Une histoire de... poireaux !
La vallée s’appelle, lors de sa fondation au 13e siècle, Porrois. C’est alors un lieu inculte, en friche, couvert de mauvaises herbes et de marécages.
Or, Porrois viendrait de, deux choix possibles :
- porra, qui en vieux latin désigne un trou rempli d’eau stagnante ;
- porrus, le poireau, qui pousse en abondance sur ce genre de terrain humide.
Vous serez d'accord, ces deux étymologies manquent clairement de charme ! Du coup, le nom Porrois se transforme ensuite en Port-Royal.
Angélique Arnauld, la forte tête réformatrice
Voilà la plus célèbre abbesse de Port-Royal ! Angélique (née Jacqueline) Arnauld.
- Issue d’une famille de robe d’origine protestante, ses parents ont 20 enfants : 10 seulement survivent.
- Parmi eux, Jacqueline, une petite plus vive que les autres. Après avoir marié l’aînée des filles, le père décide que Jacqueline deviendra religieuse. Elle a 7 ans, mais elle négocie : très bien, elle accepte l’entrée en religion… mais à condition d’être abbesse, rien d’autre !

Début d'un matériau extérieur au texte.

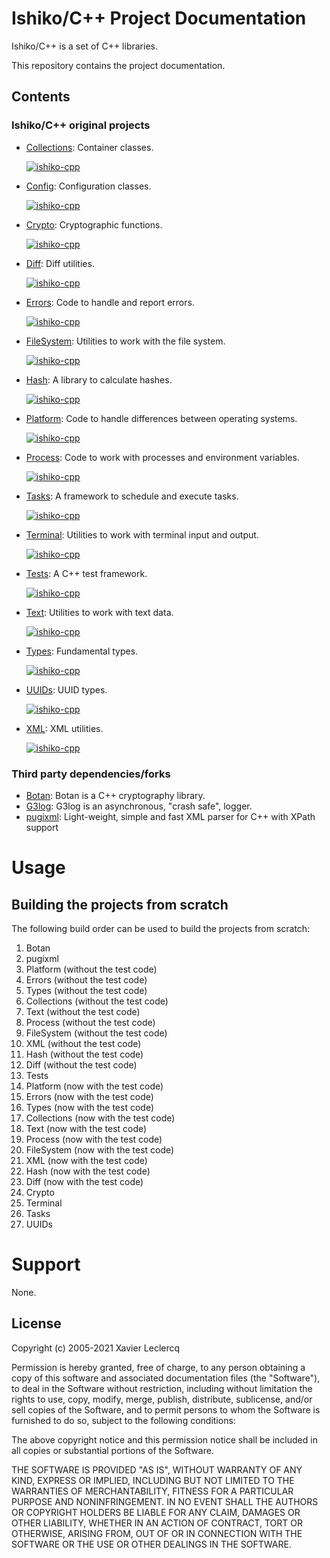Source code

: # Ishiko/C++ Project Documentation

Ishiko/C++ is a set of C++ libraries.

This repository contains the project documentation.

## Contents

### Ishiko/C++ original projects

- [Collections](https://github.com/ishiko-cpp/collections): Container classes.

  [![ishiko-cpp](https://circleci.com/gh/ishiko-cpp/collections.svg?style=shield)](https://circleci.com/gh/ishiko-cpp/collections)

- [Config](https://github.com/ishiko-cpp/config): Configuration classes.

  [![ishiko-cpp](https://circleci.com/gh/ishiko-cpp/config.svg?style=shield)](https://circleci.com/gh/ishiko-cpp/config)

- [Crypto](https://github.com/ishiko-cpp/Crypto): Cryptographic functions.

  [![ishiko-cpp](https://circleci.com/gh/ishiko-cpp/Crypto.svg?style=shield)](https://circleci.com/gh/ishiko-cpp/Crypto)

- [Diff](https://github.com/ishiko-cpp/diff): Diff utilities.

  [![ishiko-cpp](https://circleci.com/gh/ishiko-cpp/diff.svg?style=shield)](https://circleci.com/gh/ishiko-cpp/diff)

- [Errors](https://github.com/ishiko-cpp/errors): Code to handle and report errors.

  [![ishiko-cpp](https://circleci.com/gh/ishiko-cpp/errors.svg?style=shield)](https://circleci.com/gh/ishiko-cpp/errors)

- [FileSystem](https://github.com/ishiko-cpp/filesystem): Utilities to work with the file system.

  [![ishiko-cpp](https://circleci.com/gh/ishiko-cpp/filesystem.svg?style=shield)](https://circleci.com/gh/ishiko-cpp/filesystem)

- [Hash](https://github.com/ishiko-cpp/Hash): A library to calculate hashes.

  [![ishiko-cpp](https://circleci.com/gh/ishiko-cpp/Hash.svg?style=shield)](https://circleci.com/gh/ishiko-cpp/Hash)

- [Platform](https://github.com/ishiko-cpp/platform): Code to handle differences between operating systems.

  [![ishiko-cpp](https://circleci.com/gh/ishiko-cpp/platform.svg?style=shield)](https://circleci.com/gh/ishiko-cpp/platform)

- [Process](https://github.com/ishiko-cpp/process): Code to work with processes and environment variables.

  [![ishiko-cpp](https://circleci.com/gh/ishiko-cpp/process.svg?style=shield)](https://circleci.com/gh/ishiko-cpp/process)

- [Tasks](https://github.com/ishiko-cpp/Tasks): A framework to schedule and execute tasks.

  [![ishiko-cpp](https://circleci.com/gh/ishiko-cpp/Tasks.svg?style=shield)](https://circleci.com/gh/ishiko-cpp/Tasks)

- [Terminal](https://github.com/ishiko-cpp/Terminal): Utilities to work with terminal input and output.

  [![ishiko-cpp](https://circleci.com/gh/ishiko-cpp/Terminal.svg?style=shield)](https://circleci.com/gh/ishiko-cpp/Terminal)

- [Tests](https://github.com/ishiko-cpp/tests): A C++ test framework.

  [![ishiko-cpp](https://circleci.com/gh/ishiko-cpp/tests.svg?style=shield)](https://circleci.com/gh/ishiko-cpp/tests)

- [Text](https://github.com/ishiko-cpp/text): Utilities to work with text data.

  [![ishiko-cpp](https://circleci.com/gh/ishiko-cpp/text.svg?style=shield)](https://circleci.com/gh/ishiko-cpp/text)

- [Types](https://github.com/ishiko-cpp/types): Fundamental types.

  [![ishiko-cpp](https://circleci.com/gh/ishiko-cpp/types.svg?style=shield)](https://circleci.com/gh/ishiko-cpp/types)

- [UUIDs](https://github.com/ishiko-cpp/UUIDs): UUID types.

  [![ishiko-cpp](https://circleci.com/gh/ishiko-cpp/UUIDs.svg?style=shield)](https://circleci.com/gh/ishiko-cpp/UUIDs)

- [XML](https://github.com/ishiko-cpp/xml): XML utilities.

  [![ishiko-cpp](https://circleci.com/gh/ishiko-cpp/xml.svg?style=shield)](https://circleci.com/gh/ishiko-cpp/xml)

### Third party dependencies/forks

- [Botan](https://github.com/Ishiko-cpp/botan): Botan is a C++ cryptography library.
- [G3log](https://github.com/Ishiko-cpp/g3log): G3log is an asynchronous, "crash safe", logger.
- [pugixml](https://github.com/Ishiko-cpp/pugixml): Light-weight, simple and fast XML parser for C++ with XPath support

# Usage

## Building the projects from scratch

The following build order can be used to build the projects from scratch:

1. Botan
1. pugixml
1. Platform (without the test code)
1. Errors (without the test code)
1. Types (without the test code)
1. Collections (without the test code)
1. Text (without the test code)
1. Process (without the test code)
1. FileSystem (without the test code)
1. XML (without the test code)
1. Hash (without the test code)
1. Diff (without the test code)
1. Tests
1. Platform (now with the test code)
1. Errors (now with the test code)
1. Types (now with the test code)
1. Collections (now with the test code)
1. Text (now with the test code)
1. Process (now with the test code)
1. FileSystem (now with the test code)
1. XML (now with the test code)
1. Hash (now with the test code)
1. Diff (now with the test code)
1. Crypto
1. Terminal
1. Tasks
1. UUIDs

# Support

None.

## License

Copyright (c) 2005-2021 Xavier Leclercq

Permission is hereby granted, free of charge, to any person obtaining a
copy of this software and associated documentation files (the "Software"),
to deal in the Software without restriction, including without limitation
the rights to use, copy, modify, merge, publish, distribute, sublicense,
and/or sell copies of the Software, and to permit persons to whom the
Software is furnished to do so, subject to the following conditions:

The above copyright notice and this permission notice shall be included in
all copies or substantial portions of the Software.

THE SOFTWARE IS PROVIDED "AS IS", WITHOUT WARRANTY OF ANY KIND, EXPRESS OR
IMPLIED, INCLUDING BUT NOT LIMITED TO THE WARRANTIES OF MERCHANTABILITY,
FITNESS FOR A PARTICULAR PURPOSE AND NONINFRINGEMENT. IN NO EVENT SHALL
THE AUTHORS OR COPYRIGHT HOLDERS BE LIABLE FOR ANY CLAIM, DAMAGES OR OTHER
LIABILITY, WHETHER IN AN ACTION OF CONTRACT, TORT OR OTHERWISE, ARISING
FROM, OUT OF OR IN CONNECTION WITH THE SOFTWARE OR THE USE OR OTHER DEALINGS
IN THE SOFTWARE.
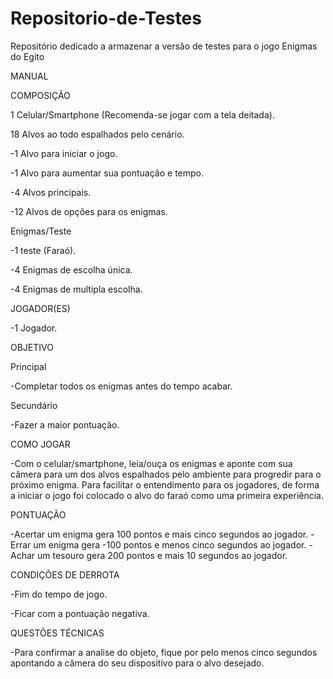 # Repositorio-de-Testes
Repositório dedicado a armazenar a versão de testes para o jogo Enigmas do Egito


MANUAL

COMPOSIÇÃO

1 Celular/Smartphone (Recomenda-se jogar com a tela deitada).

18 Alvos ao todo espalhados pelo cenário.

-1 Alvo para iniciar o jogo.

-1 Alvo para aumentar sua pontuação e tempo.

-4 Alvos principais.

-12 Alvos de opções para os enigmas.

Enigmas/Teste

-1 teste (Faraó).

-4 Enigmas de escolha única.

-4 Enigmas de multipla escolha.

JOGADOR(ES)

-1 Jogador.

OBJETIVO

Principal

-Completar todos os enigmas antes do tempo acabar.

Secundário

-Fazer a maior pontuação.

COMO JOGAR

-Com o celular/smartphone, leia/ouça os enigmas e aponte com sua câmera para um dos alvos espalhados pelo ambiente para progredir para o próximo enigma. Para facilitar o entendimento para os jogadores, de forma a iniciar o jogo foi colocado o alvo do faraó como uma primeira experiência.

PONTUAÇÃO

-Acertar um enigma gera 100 pontos e mais cinco segundos ao jogador.
-Errar um enigma gera -100 pontos e menos cinco segundos ao jogador.
-Achar um tesouro gera 200 pontos e mais 10 segundos ao jogador.

CONDIÇÕES DE DERROTA

-Fim do tempo de jogo.

-Ficar com a pontuação negativa.

QUESTÕES TÉCNICAS

-Para confirmar a analise do objeto, fique por pelo menos cinco segundos apontando a câmera do seu dispositivo para o alvo desejado.
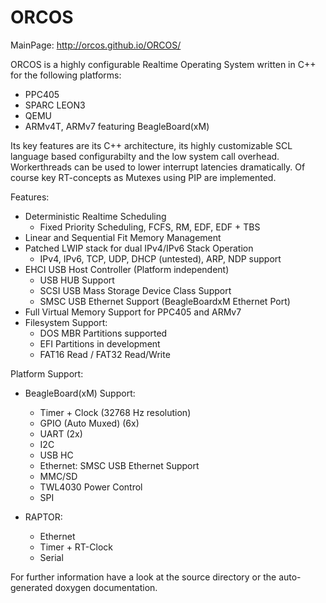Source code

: ORCOS 
=====
MainPage: http://orcos.github.io/ORCOS/

ORCOS is a highly configurable Realtime Operating System written in C++ for the following platforms:
- PPC405
- SPARC LEON3
- QEMU
- ARMv4T, ARMv7 featuring BeagleBoard(xM)

Its key features are its C++ architecture, its highly customizable SCL language based configurabilty and the low system call overhead. 
Workerthreads can be used to lower interrupt latencies dramatically. Of course key RT-concepts as Mutexes using PIP are implemented.

Features:
- Deterministic Realtime Scheduling
	- Fixed Priority Scheduling, FCFS, RM, EDF, EDF + TBS
- Linear and Sequential Fit Memory Management
- Patched LWIP stack for dual IPv4/IPv6 Stack Operation
	- IPv4, IPv6, TCP, UDP, DHCP (untested), ARP, NDP support
- EHCI USB Host Controller (Platform independent)
	- USB HUB Support
	- SCSI USB Mass Storage Device Class Support
	- SMSC USB Ethernet Support (BeagleBoardxM Ethernet Port)
- Full Virtual Memory Support for PPC405 and ARMv7
- Filesystem Support:
	- DOS MBR Partitions supported
	- EFI Partitions in development
	- FAT16 Read / FAT32 Read/Write 

Platform Support:	
	
- BeagleBoard(xM) Support:
	- Timer + Clock (32768 Hz resolution)
	- GPIO (Auto Muxed) (6x)
	- UART (2x)
	- I2C
	- USB HC
	- Ethernet: SMSC USB Ethernet Support
	- MMC/SD 
	- TWL4030 Power Control
	- SPI

- RAPTOR:
	- Ethernet
	- Timer  + RT-Clock
	- Serial

For further information have a look at the source directory or the auto-generated
doxygen documentation.	
	
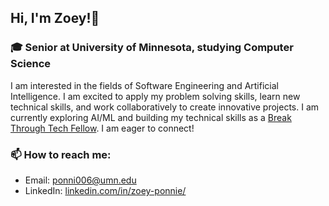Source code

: ## Hi, I'm Zoey!👋

### 🎓 Senior at University of Minnesota, studying Computer Science
I am interested in the fields of Software Engineering and Artificial Intelligence. I am excited to apply my problem solving skills, learn new technical skills, and work collaboratively to create innovative projects. I am currently exploring AI/ML and building my technical skills as a [Break Through Tech Fellow](https://www.breakthroughtech.org/). I am eager to connect!

### 📫 How to reach me:
- Email: ponni006@umn.edu
- LinkedIn: [linkedin.com/in/zoey-ponnie/](https://www.linkedin.com/in/zoey-ponnie/)
<!--
**zaponnie/zaponnie** is a ✨ _special_ ✨ repository because its `README.md` (this file) appears on your GitHub profile.

Here are some ideas to get you started:

- 🔭 I’m currently working on ...
- 🌱 I’m currently learning ...
- 👯 I’m looking to collaborate on ...
- 🤔 I’m looking for help with ...
- 💬 Ask me about ...
- 📫 How to reach me: 
- 😄 Pronouns: ...
- ⚡ Fun fact: ...
-->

- Abbesse depuis ses 11 ans, en 1602, elle n’a aucune vocation. Elle écrit d’ailleurs : « J’avais une aversion horrible du couvent, je n’aimais qu’à jouer, causer, et tous les exercices de la religion me déplaisaient. »
- Tout change, quand à 15 ans, en 1608, un sermon la foudroie. Sa conversion est ra-di-cale !
- Elle reprend les rênes de l’abbaye de Port-Royal-des-Champs, dont les mœurs se sont bien relâchées au fil du temps, rétablissant un travail manuel implacable, des prières rigoureuses.
- Voici le célèbre portrait d’Angélique, exposé au musée de l’abbaye de Port-Royal, peint par Philippe de Champaigne, en 1654 !
Une autre abbaye, à Paris
Trop à l’étroit, incommodées par l’humidité de la vallée de Chevreuse, les sœurs abandonnent le site de Port-Royal des Champs pour s’installer à Paris, en 1625.
Leur nouveau monastère est situé faubourg Saint-Jacques : actuellement, il s’agit de l’hôpital Cochin, qui conserve quelques vestiges de cette abbaye de Port-Royal de Paris !
L’abbaye de la vallée de Chevreuse portera désormais le nom de Port-Royal « des Champs ».
Angélique Arnauld obtient que Port-Royal soit détachée de Cîteaux, et ne relève plus que de l’archevêque de Paris.
En juillet 1630, elle démissionne, laissant un nouveau venu devenir le directeur de conscience de la communauté : Jean Duverger de Hauranne, abbé de Saint-Cyran dans la Brenne, ancien aumônier de la reine Marie de Médicis.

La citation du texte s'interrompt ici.